Goal of the exercise: Scan the material below for the word "choice", then copy every line in which it appears.

Material provided:
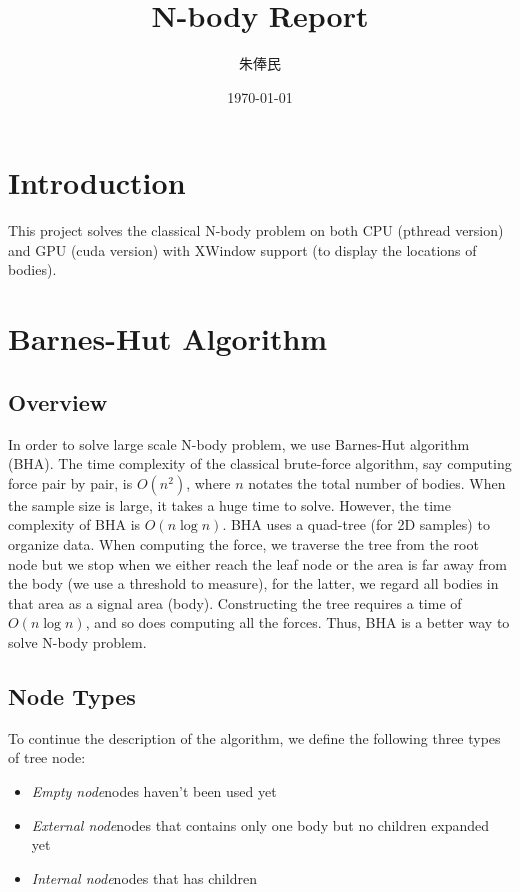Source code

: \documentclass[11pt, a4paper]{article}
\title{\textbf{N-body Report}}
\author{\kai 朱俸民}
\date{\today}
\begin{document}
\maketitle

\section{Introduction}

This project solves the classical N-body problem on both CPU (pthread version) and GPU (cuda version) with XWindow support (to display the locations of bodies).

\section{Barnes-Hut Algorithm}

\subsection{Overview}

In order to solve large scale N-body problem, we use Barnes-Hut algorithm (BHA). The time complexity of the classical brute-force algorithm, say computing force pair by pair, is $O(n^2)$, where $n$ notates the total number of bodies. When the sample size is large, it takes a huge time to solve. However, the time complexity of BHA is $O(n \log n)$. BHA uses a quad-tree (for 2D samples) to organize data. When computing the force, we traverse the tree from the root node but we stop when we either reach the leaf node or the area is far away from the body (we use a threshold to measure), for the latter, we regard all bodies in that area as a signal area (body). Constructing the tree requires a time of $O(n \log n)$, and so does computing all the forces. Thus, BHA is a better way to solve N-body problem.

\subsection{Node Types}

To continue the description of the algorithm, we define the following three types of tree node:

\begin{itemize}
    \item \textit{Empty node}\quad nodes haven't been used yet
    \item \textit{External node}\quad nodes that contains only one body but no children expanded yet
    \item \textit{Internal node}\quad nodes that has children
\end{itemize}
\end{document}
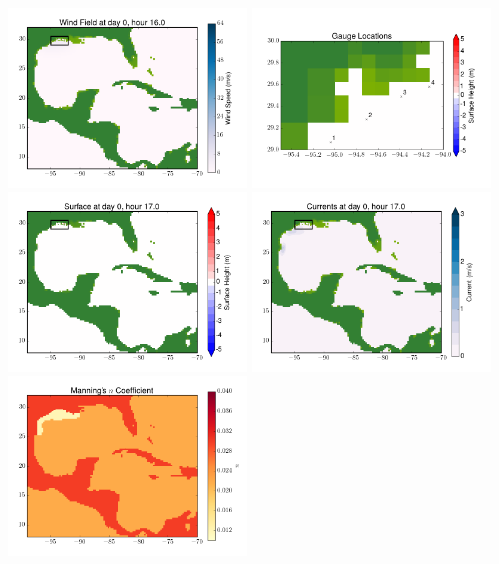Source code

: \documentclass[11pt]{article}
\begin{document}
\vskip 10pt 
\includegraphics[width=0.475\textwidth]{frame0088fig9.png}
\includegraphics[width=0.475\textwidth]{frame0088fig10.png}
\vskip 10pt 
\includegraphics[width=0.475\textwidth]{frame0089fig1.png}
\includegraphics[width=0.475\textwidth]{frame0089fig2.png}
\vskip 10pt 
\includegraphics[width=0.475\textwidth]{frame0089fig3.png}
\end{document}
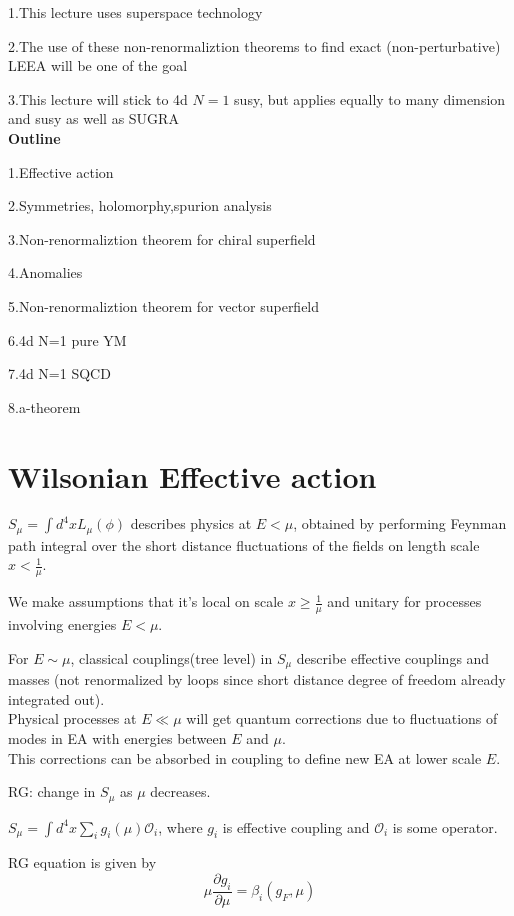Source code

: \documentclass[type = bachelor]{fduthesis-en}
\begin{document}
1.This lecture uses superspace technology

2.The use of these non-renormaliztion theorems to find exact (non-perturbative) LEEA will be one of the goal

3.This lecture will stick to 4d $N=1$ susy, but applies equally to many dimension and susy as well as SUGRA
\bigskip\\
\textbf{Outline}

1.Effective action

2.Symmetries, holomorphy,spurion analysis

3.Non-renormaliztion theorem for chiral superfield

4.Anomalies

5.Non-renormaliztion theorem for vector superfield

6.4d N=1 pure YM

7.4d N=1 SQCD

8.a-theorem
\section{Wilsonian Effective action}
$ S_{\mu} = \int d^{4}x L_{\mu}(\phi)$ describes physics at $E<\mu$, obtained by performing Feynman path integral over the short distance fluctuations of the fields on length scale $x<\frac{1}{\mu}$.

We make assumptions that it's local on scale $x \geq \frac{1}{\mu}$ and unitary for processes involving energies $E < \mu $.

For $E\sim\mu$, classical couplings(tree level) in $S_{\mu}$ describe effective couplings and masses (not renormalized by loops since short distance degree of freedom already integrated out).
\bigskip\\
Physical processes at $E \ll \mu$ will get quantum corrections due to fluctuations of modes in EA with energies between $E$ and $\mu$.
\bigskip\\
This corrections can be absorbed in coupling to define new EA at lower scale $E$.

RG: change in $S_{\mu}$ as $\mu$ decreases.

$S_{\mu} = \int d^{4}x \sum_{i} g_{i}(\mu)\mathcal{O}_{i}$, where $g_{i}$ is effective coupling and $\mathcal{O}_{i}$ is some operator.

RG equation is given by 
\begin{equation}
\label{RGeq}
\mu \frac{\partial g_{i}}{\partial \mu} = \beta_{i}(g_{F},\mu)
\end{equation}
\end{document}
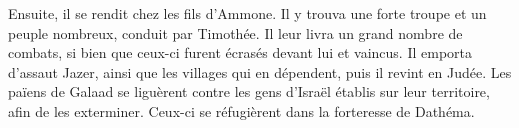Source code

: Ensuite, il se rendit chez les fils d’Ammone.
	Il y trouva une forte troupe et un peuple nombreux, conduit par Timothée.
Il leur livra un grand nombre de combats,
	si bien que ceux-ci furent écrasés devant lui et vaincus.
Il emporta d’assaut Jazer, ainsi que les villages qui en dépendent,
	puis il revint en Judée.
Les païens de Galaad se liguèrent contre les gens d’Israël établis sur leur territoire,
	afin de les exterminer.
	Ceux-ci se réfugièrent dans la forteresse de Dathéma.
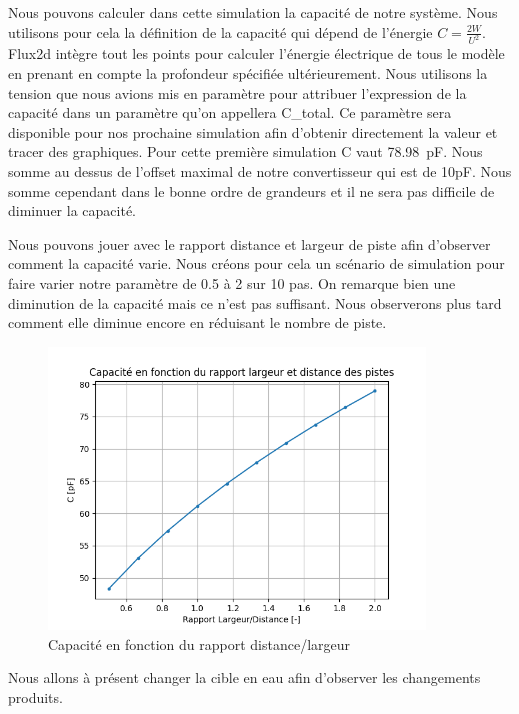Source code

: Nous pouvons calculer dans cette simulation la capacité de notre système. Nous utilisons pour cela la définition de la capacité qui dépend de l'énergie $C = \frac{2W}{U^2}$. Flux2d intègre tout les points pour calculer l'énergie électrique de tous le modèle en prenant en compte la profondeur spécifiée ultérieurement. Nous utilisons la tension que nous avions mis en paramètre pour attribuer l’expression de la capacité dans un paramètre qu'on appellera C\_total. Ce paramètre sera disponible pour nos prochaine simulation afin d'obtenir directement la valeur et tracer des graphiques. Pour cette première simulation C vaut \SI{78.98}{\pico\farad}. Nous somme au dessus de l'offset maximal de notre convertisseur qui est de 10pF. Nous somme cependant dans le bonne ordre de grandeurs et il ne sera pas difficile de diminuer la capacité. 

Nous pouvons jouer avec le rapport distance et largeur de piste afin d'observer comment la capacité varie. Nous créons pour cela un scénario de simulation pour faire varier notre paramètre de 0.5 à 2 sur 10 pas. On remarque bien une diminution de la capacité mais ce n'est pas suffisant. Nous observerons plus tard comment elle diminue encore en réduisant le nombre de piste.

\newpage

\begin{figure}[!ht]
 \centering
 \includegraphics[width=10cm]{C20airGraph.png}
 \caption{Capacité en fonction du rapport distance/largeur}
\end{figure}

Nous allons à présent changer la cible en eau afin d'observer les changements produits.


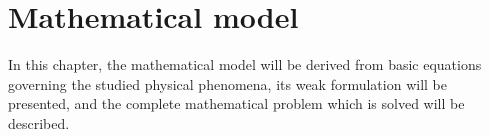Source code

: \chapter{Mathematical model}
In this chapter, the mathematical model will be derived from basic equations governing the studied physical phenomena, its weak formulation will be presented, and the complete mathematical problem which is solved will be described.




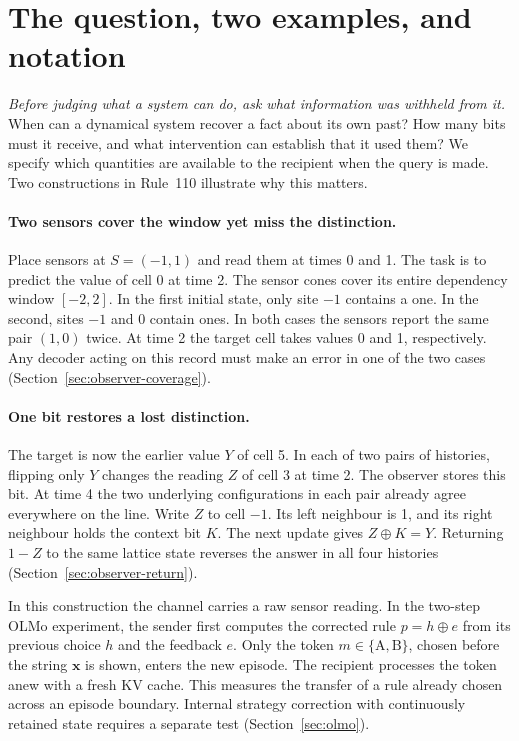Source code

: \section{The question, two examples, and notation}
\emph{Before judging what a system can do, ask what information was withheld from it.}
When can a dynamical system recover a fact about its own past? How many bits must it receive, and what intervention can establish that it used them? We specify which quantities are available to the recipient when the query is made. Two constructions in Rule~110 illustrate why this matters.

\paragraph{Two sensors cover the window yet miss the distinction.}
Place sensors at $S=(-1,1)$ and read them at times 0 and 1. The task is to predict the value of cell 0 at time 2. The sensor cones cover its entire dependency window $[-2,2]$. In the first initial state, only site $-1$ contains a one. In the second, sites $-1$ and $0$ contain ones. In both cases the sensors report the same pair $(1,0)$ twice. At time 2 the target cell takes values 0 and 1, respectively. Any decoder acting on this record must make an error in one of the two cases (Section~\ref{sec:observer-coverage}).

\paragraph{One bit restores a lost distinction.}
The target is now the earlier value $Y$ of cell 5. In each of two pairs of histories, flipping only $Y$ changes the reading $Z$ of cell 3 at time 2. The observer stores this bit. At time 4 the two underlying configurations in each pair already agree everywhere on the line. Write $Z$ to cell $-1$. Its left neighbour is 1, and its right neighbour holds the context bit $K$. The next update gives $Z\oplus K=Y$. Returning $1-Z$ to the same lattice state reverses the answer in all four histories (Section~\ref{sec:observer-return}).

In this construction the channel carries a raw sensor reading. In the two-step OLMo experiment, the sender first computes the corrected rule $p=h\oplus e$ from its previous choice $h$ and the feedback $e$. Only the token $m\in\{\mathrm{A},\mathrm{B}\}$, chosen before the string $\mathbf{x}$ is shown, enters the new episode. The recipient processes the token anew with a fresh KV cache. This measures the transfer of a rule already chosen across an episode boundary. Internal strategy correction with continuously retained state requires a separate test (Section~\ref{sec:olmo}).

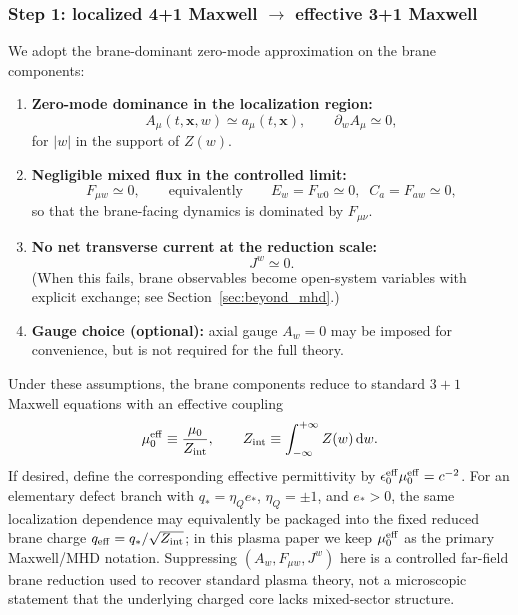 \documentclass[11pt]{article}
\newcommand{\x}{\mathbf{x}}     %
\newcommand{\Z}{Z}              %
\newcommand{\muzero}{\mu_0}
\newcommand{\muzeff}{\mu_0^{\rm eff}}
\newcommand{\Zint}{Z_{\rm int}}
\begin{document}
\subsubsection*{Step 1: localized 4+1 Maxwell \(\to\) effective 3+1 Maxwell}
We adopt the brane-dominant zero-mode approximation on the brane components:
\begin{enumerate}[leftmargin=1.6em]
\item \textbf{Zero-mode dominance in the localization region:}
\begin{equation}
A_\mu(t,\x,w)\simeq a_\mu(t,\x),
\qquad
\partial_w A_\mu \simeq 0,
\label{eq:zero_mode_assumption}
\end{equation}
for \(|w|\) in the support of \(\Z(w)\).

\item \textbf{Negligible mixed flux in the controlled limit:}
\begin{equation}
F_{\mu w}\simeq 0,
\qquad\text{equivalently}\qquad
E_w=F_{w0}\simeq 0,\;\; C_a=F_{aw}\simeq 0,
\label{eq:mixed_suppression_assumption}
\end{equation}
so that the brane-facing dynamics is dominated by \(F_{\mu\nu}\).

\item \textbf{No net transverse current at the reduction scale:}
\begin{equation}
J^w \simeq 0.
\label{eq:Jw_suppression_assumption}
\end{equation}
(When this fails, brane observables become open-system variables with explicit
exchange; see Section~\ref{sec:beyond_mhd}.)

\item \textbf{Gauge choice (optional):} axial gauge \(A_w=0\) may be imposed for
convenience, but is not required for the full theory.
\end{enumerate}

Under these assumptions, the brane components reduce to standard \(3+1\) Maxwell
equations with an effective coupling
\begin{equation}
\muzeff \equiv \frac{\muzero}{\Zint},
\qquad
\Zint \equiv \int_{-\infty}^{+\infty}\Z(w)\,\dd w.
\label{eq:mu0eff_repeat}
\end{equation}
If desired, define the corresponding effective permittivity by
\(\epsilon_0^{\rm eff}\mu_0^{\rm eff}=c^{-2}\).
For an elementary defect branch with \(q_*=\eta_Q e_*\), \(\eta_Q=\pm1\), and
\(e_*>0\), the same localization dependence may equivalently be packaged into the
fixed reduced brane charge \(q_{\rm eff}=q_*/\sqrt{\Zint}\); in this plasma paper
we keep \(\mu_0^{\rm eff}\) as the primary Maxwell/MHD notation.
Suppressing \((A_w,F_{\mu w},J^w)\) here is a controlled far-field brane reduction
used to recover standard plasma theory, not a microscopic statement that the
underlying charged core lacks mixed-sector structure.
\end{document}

Answer to this task:
In this construction the channel carries a raw sensor reading. In the two-step OLMo experiment, the sender first computes the corrected rule $p=h\oplus e$ from its previous choice $h$ and the feedback $e$. Only the token $m\in\{\mathrm{A},\mathrm{B}\}$, chosen before the string $\mathbf{x}$ is shown, enters the new episode. The recipient processes the token anew with a fresh KV cache. This measures the transfer of a rule already chosen across an episode boundary. Internal strategy correction with continuously retained state requires a separate test (Section~\ref{sec:olmo}).
\item \textbf{Gauge choice (optional):} axial gauge \(A_w=0\) may be imposed for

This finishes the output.